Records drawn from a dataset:
'''
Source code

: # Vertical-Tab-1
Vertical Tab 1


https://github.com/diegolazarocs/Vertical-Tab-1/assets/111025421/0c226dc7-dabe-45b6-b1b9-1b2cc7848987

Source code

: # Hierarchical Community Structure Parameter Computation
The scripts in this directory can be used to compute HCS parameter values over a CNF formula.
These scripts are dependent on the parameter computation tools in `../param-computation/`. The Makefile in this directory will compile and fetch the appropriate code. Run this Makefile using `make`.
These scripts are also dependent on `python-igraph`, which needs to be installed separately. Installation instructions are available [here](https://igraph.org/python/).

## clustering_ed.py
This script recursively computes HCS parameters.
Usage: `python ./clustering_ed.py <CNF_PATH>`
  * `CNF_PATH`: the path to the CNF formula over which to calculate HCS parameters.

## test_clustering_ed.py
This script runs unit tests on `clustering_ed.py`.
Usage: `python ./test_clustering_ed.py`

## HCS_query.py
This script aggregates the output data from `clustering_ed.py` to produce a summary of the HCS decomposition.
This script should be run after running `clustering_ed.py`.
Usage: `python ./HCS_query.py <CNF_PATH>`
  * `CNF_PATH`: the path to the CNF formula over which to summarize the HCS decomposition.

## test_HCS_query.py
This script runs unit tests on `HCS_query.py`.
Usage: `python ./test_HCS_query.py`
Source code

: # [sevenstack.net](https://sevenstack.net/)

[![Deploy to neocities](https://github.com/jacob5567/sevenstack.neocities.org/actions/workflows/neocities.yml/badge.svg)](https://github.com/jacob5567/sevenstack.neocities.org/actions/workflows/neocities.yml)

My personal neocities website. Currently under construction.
'''
'''
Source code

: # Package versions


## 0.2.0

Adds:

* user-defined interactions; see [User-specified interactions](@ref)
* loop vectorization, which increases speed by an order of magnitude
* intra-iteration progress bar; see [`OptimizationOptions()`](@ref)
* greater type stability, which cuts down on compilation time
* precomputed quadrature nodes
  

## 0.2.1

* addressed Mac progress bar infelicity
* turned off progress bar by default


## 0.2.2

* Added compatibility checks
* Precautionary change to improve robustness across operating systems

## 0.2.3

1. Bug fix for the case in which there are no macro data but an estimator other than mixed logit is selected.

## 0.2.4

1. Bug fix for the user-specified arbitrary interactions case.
'''
'''
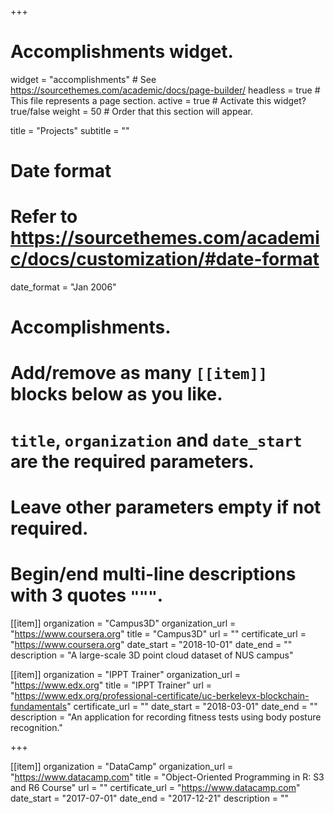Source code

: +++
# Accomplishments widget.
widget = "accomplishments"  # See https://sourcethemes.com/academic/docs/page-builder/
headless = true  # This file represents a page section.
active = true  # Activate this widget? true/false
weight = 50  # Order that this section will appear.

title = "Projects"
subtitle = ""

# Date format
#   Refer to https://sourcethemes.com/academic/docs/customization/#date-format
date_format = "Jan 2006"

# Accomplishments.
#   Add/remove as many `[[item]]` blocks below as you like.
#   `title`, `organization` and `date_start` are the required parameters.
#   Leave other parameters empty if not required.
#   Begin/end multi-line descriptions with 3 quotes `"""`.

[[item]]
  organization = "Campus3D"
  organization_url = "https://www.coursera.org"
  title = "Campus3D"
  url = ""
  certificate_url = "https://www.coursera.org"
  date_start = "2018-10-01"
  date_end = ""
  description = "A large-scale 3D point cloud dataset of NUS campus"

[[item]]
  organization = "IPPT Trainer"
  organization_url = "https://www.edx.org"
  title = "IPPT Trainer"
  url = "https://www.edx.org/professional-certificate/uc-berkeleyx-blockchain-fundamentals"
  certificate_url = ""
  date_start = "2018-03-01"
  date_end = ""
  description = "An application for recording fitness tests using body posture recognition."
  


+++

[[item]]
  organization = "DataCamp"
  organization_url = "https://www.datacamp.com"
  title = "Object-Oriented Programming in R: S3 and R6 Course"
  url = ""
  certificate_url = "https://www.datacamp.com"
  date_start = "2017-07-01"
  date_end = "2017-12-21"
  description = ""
'''
● Exercise:
Search the entries above for the string "sourcethemes", and report each line where it occurs.

● Solved exercise:
widget = "accomplishments"  # See https://sourcethemes.com/academic/docs/page-builder/
#   Refer to https://sourcethemes.com/academic/docs/customization/#date-format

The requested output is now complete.